Spain’s central government has said any move to push ahead with a referendum on independence for Catalonia, which has an economy the size of Portugal’s and makes up about a fifth of Spanish output, would be illegal and against the Spanish constitution.
Catalonia has built up a debt pile of €42bn, the largest of all of Spain’s 17 regions, and is currently locked out of international capital markets. Earlier this year the region was forced to request an emergency €5bn credit line from Spain’s central government to avoid defaulting on payments.
Artur Mas, president of the region's parliament, promised a referendum on independence for one of Spain's most important regions if he won re-election.
But after the election, Mas has a more difficult task because his center-right Convergence and Union coalition lost 12 of its 62 seats, a strong setback for a party that was hoping to gain a simple majority in the 135-seat legislative body.
The Catalan Republican Left party was the big winner in the elections, winning 21 seats, according to the Catalonia elections web site, which reported 98% of the votes had been counted.
The Catalan Republican Left party also backs independence, and the two parties could form a majority in parliament on the independence issue.
They, however, differ on most other issues, especially economic policy.
Voters in Catalonia, the most powerful economically of Spain's 17 regions, heeded the call that these would be historic elections, even if independence wasn't on the ballot Sunday. They voted during a deep economic crisis in the eurozone countries, especially in Spain and in Catalonia. Voter turnout was the highest in 24 years for Catalan elections, officials said.

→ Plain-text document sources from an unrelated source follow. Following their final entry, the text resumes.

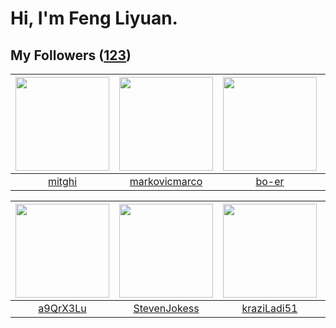 # Hi, I'm Feng Liyuan.

## My Followers ([123](https://github.com/SunRunAway?tab=followers))

| <img src="https://avatars.githubusercontent.com/u/55898975?v=4" width="150" height="150" /> | <img src="https://avatars.githubusercontent.com/u/52882128?v=4" width="150" height="150" /> | <img src="https://avatars.githubusercontent.com/u/49479987?v=4" width="150" height="150" /> | <img src="https://avatars.githubusercontent.com/u/55519398?v=4" width="150" height="150" /> |
| :-----------------------------------------------------------------------------------------: | :-----------------------------------------------------------------------------------------: | :-----------------------------------------------------------------------------------------: | :-----------------------------------------------------------------------------------------: |
|                             [mitghi](https://github.com/mitghi)                             |                      [markovicmarco](https://github.com/markovicmarco)                      |                              [bo-er](https://github.com/bo-er)                              |                            [zeroggz](https://github.com/zeroggz)                            |

| <img src="https://avatars.githubusercontent.com/u/46620760?v=4" width="150" height="150" /> | <img src="https://avatars.githubusercontent.com/u/71307974?v=4" width="150" height="150" /> | <img src="https://avatars.githubusercontent.com/u/120910584?v=4" width="150" height="150" /> | <img src="https://avatars.githubusercontent.com/u/83270523?v=4" width="150" height="150" /> |
| :-----------------------------------------------------------------------------------------: | :-----------------------------------------------------------------------------------------: | :------------------------------------------------------------------------------------------: | :-----------------------------------------------------------------------------------------: |
|                           [a9QrX3Lu](https://github.com/a9QrX3Lu)                           |                       [StevenJokess](https://github.com/StevenJokess)                       |                         [kraziLadi51](https://github.com/kraziLadi51)                        |                    [cherryhanminmin](https://github.com/cherryhanminmin)                    |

The Spanish government in Madrid vows to block any self-determination referendum, arguing that the constitution does not permit a region alone to decide its independence.
Last September 11, an estimated 1.5 million people -- 20% of Catalonia's population -- filled the streets of Barcelona, the Catalan capital and Spain's second-largest city, demanding independence.
A survey earlier this month by the Catalan government's polling center showed 57% of Catalans would vote for independence, a 6% increase from last June and a 14% increase from a year and a half ago.